«Мы эмигрировали, когда мне было 40. Через 10 лет мои дети не помнят, откуда мы»
Когда мы уезжали из Харькова, Соне было восемь лет, а Паше — одиннадцать.
Сейчас Соне восемнадцать, она поступила в университет в Мичигане, и когда её одногруппники спрашивают, откуда она, она говорит: «Из Огайо.» Паше двадцать один, он стажируется в IT-компании в Остине, слушает американский рэп и говорит по-русски только со мной и с бабушкой по видеосвязи — медленно, подбирая слова, как на иностранном языке.
Я их не виню.
Это и было целью.
Но иногда поздно вечером, когда дом затихает и я мою посуду, я думаю о том, что они никогда не почувствуют запах харьковского рынка в мае. Не узнают, как звучат трамваи на площади Конституции. Не будут помнить вкус пломбира за восемнадцать копеек — которого уже нет нигде, потому что это был вкус другого мира, которого больше нет.
Они не помнят. А я помню за них двоих.

Мы с мужем Андреем приняли решение уехать в 2012 году. Нам было по сорок — не молодые эмигранты, которым легко начинать. Мы были с устоявшимися профессиями, сложившимся кругом людей, привычками, которые складываются десятилетиями. Андрей был архитектором. Я — преподавателем английского, что теоретически давало преимущество и практически не давало почти ничего, потому что одно дело учить языку и другое — жить на нём каждую минуту.
Первый год я улыбалась незнакомым людям в супермаркете и внутри умирала от одиночества.
Дети адаптировались быстро — как дети и умеют. Паша через год говорил почти без акцента. Соня подружилась с девочкой по имени Мэдисон, которая учила её всему важному — как правильно носить рюкзак, что слушать, что смотреть, какие слова никогда не говорить учителям. Мэдисон была добросовестным проводником. Я была ей благодарна и одновременно чувствовала, как что-то — тонкое, не имеющее названия — уходит.
Я начала готовить.
Не просто так — целенаправленно, как реконструкцию. Я готовила то, что готовила моя мама. То, что готовила её мама. Борщ, конечно. Вареники с вишней. Сырники. Оливье по-советски, с докторской колбасой, а не с курицей, как делают некоторые предатели. На Новый год — мандарины, советское шампанское, которое я нашла в русском магазине в Колумбусе, и «Голубой огонёк» на ноутбуке.

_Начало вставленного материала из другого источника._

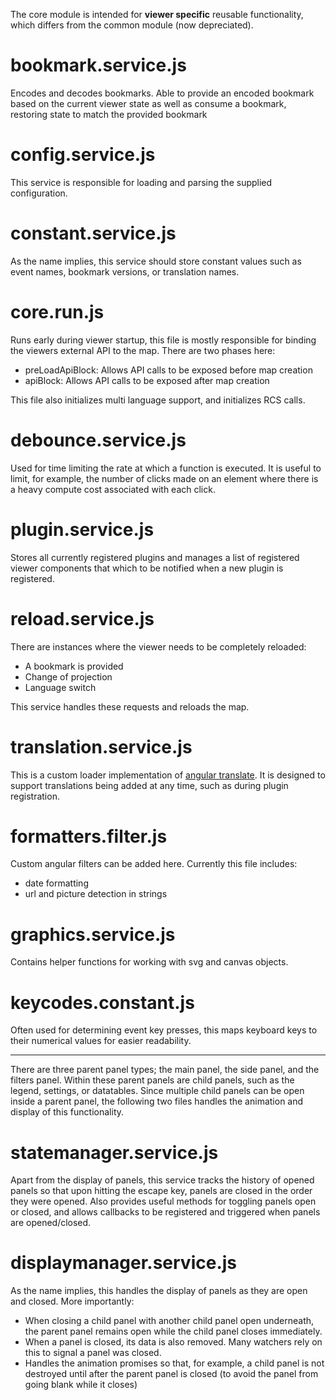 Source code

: The core module is intended for **viewer specific** reusable functionality, which differs from the common module (now depreciated).

# bookmark.service.js

Encodes and decodes bookmarks. Able to provide an encoded bookmark based on the current viewer state as well as consume a bookmark, restoring state to match the provided bookmark

# config.service.js

This service is responsible for loading and parsing the supplied configuration.

# constant.service.js

As the name implies, this service should store constant values such as event names, bookmark versions, or translation names.

# core.run.js

Runs early during viewer startup, this file is mostly responsible for binding the viewers external API to the map. There are two phases here:

- preLoadApiBlock: Allows API calls to be exposed before map creation
- apiBlock: Allows API calls to be exposed after map creation

This file also initializes multi language support, and initializes RCS calls.

# debounce.service.js

Used for time limiting the rate at which a function is executed. It is useful to limit, for example, the number of clicks made on an element where there is a heavy compute cost associated with each click.

# plugin.service.js

Stores all currently registered plugins and manages a list of registered viewer components that which to be notified when a new plugin is registered.

# reload.service.js

There are instances where the viewer needs to be completely reloaded:
- A bookmark is provided
- Change of projection
- Language switch

This service handles these requests and reloads the map.

# translation.service.js

This is a custom loader implementation of [angular translate](https://angular-translate.github.io/). It is designed to support translations being added at any time, such as during plugin registration.


# formatters.filter.js

Custom angular filters can be added here. Currently this file includes:
- date formatting
- url and picture detection in strings

# graphics.service.js

Contains helper functions for working with svg and canvas objects.

# keycodes.constant.js

Often used for determining event key presses, this maps keyboard keys to their numerical values for easier readability.


***

There are three parent panel types; the main panel, the side panel, and the filters panel. Within these parent panels are child panels, such as the legend, settings, or datatables. Since multiple child panels can be open inside a parent panel, the following two files handles the animation and display of this functionality.

# statemanager.service.js

Apart from the display of panels, this service tracks the history of opened panels so that upon hitting the escape key, panels are closed in the order they were opened. Also provides useful methods for toggling panels open or closed, and allows callbacks to be registered and triggered when panels are opened/closed.

# displaymanager.service.js

As the name implies, this handles the display of panels as they are open and closed. More importantly:
- When closing a child panel with another child panel open underneath, the parent panel remains open while the child panel closes immediately.
- When a panel is closed, its data is also removed. Many watchers rely on this to signal a panel was closed.
- Handles the animation promises so that, for example, a child panel is not destroyed until after the parent panel is closed (to avoid the panel from going blank while it closes)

Дети садились к столу — по инерции сначала, потом по привычке, потом потому что это было вкусно.
Разговоры за этим столом шли на двух языках одновременно — мы с Андреем по-русски, дети отвечали по-английски, и всё это переплеталось так, что иногда одна фраза начиналась на одном языке и заканчивалась на другом, и никто не замечал.
Однажды Паша — ему было лет шестнадцать — спросил за ужином: «Мам, а почему вы вообще уехали?»
Не агрессивно. Просто спросил. Подростковое «объясни мне логику взрослых».
Я объясняла долго. Про то время, про наши ощущения, про то, что хотели для них. Он слушал внимательно — как слушают что-то, что наконец даёт ответы на вопросы, которые давно крутились в голове.
В конце он сказал: «То есть вы отдали свою жизнь за нашу?»
Я сказала: «Нет. Мы изменили свою жизнь ради вашей. Это разные вещи.»
Он смотрел на меня.
«Ты не жалеешь?»
Я подумала честно.
«Я скучаю. Это не то же самое, что жалею.»
Он кивнул. Съел ещё один вареник. Потом сказал — очень тихо, почти себе под нос:
«Спасибо, что объяснила.»
Это был один из лучших вечеров в моей жизни.
Соня в прошлом году попросила меня научить её готовить борщ.
По-настоящему, с нуля.

Мы готовили вместе целый день — я объясняла, она записывала в телефон. В какой-то момент она сказала: «Мам, а расскажи мне про Харьков. Я плохо помню.»
Я рассказывала три часа.
Про рынок в мае. Про трамваи. Про пломбир. Про нашу квартиру на пятом этаже с видом на тополь, который качался в окно в грозу. Про то, какой была их бабушка молодой. Про то, каким был я — какой была я.
Соня слушала и мешала борщ.
В конце она сказала: «Я хочу поехать туда когда-нибудь. Посмотреть.»
Я сказала: «Поедем вместе.»
Мы поедем.
Не знаю когда. Но поедем.
А пока — борщ по воскресеньям. Мандарины на Новый год. Истории за столом.
Я помню за них двоих.
Они начинают помнить сами.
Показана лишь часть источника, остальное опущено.